Pink-A-Rella

Pink-A-Rella
The Pink Panther series
Directed by Hawley Pratt
Produced by David H. DePatie
Friz Freleng
Music by Walter Greene
Animation by Manny Perez
Herman Cohen
Warren Batchelder
Manny Gould
Ed DeMattia
Backgrounds by Tom O'Loughlin
Distributed by United Artists
Release date(s) January 8, 1969 (1969-01-08)
Color process Deluxe
Running time 6 minutes
Country United States
Language English
Preceded by Pinkcome Tax
Followed by Pink Pest Control

Pink-A-Rella is the 56th cartoon produced in the The Pink Panther series. A total of 124 6-minute cartoons were produced between 1964 and 1980.

Contents

Plot

The story starts with a drunk witch, flying on a broomstick, dropping her wand which the Pink Panther discovers. He then uses it to see what it can do and then decides to help someone out with it. He sees a poor girl, dressed in rags, who wants to take part in a beauty contest to meet Pelvis Parsley (a parody of entertainer Elvis Presley).

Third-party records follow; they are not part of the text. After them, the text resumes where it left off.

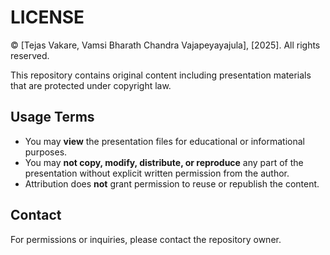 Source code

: # LICENSE

© [Tejas Vakare, Vamsi Bharath Chandra Vajapeyayajula], [2025]. All rights reserved.

This repository contains original content including presentation materials that are protected under copyright law.

## Usage Terms

- You may **view** the presentation files for educational or informational purposes.
- You may **not copy, modify, distribute, or reproduce** any part of the presentation without explicit written permission from the author.
- Attribution does **not** grant permission to reuse or republish the content.

## Contact

For permissions or inquiries, please contact the repository owner.
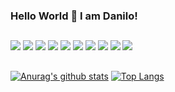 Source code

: ### Hello World 👋 I am Danilo!

##
![](https://img.shields.io/badge/JavaScript-323330?style=for-the-badge&logo=javascript&logoColor=F7DF1E)
![](https://img.shields.io/badge/HTML5-E34F26?style=for-the-badge&logo=html5&logoColor=white)
![](https://img.shields.io/badge/CSS3-1572B6?style=for-the-badge&logo=css3&logoColor=white)
![](https://img.shields.io/badge/Sass-CC6699?style=for-the-badge&logo=sass&logoColor=white)
![](https://img.shields.io/badge/Python-14354C?style=for-the-badge&logo=python&logoColor=white)
![](https://img.shields.io/badge/React_Native-20232A?style=for-the-badge&logo=react&logoColor=61DAFB)
![](https://img.shields.io/badge/styled--components-DB7093?style=for-the-badge&logo=styled-components&logoColor=white)
![](https://img.shields.io/badge/vscode-017AD7?style=for-the-badge&logo=visualstudiocode&logoColor=white)
![](https://img.shields.io/badge/Netlify-00C7B7?style=for-the-badge&logo=netlify&logoColor=white)
![](https://img.shields.io/badge/Windows-017AD7?style=for-the-badge&logo=windows&logoColor=white)

##

[![Anurag's github stats](https://github-readme-stats.vercel.app/api?username=danilommedeiros&hide=issues&show_icons=true&title_color=61dafb&text_color=FFFFFF&icon_color=61dafb&bg_color=20232a)](https://github.com/danilommedeiros)
[![Top Langs](https://github-readme-stats.vercel.app/api/top-langs/?username=danilommedeiros&layout=compact&title_color=61dafb&text_color=FFFFFF&icon_color=61dafb&bg_color=20232a)](https://github.com/danilommedeiros)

The Panther then helps her out by transforming her into a beautiful girl with a beautiful house and a car. On the way to the contest the witch arrives and takes back her wand, but crashes into a clock tower. The Pink Panther realises it is midnight, and runs back to pull the girl out, but not before her slipper falls out. A while later, Pelvis Parsley arrives and finds that the slipper fits the girl, and takes her with him.

The witch, again drunk, drops her wand, and the Panther picks it up. They start fighting turning each other into a variety of objects, before the Pink Panther turns her into a female Pink Panther, snaps the wand into two, and flies away with her broomstick.

Censorship

On U.S. television airings of Pink-A-Rella, the witch's glass of alcohol she refills with her magic wand is replaced with a chicken drumstick.

Laugh track

The Pink Panther Show contained a laugh track when the Pink Panther cartoons were broadcast on NBC. Though most American broadcasts mute the laughter, a laugh track version still airs on France Channel Gulli.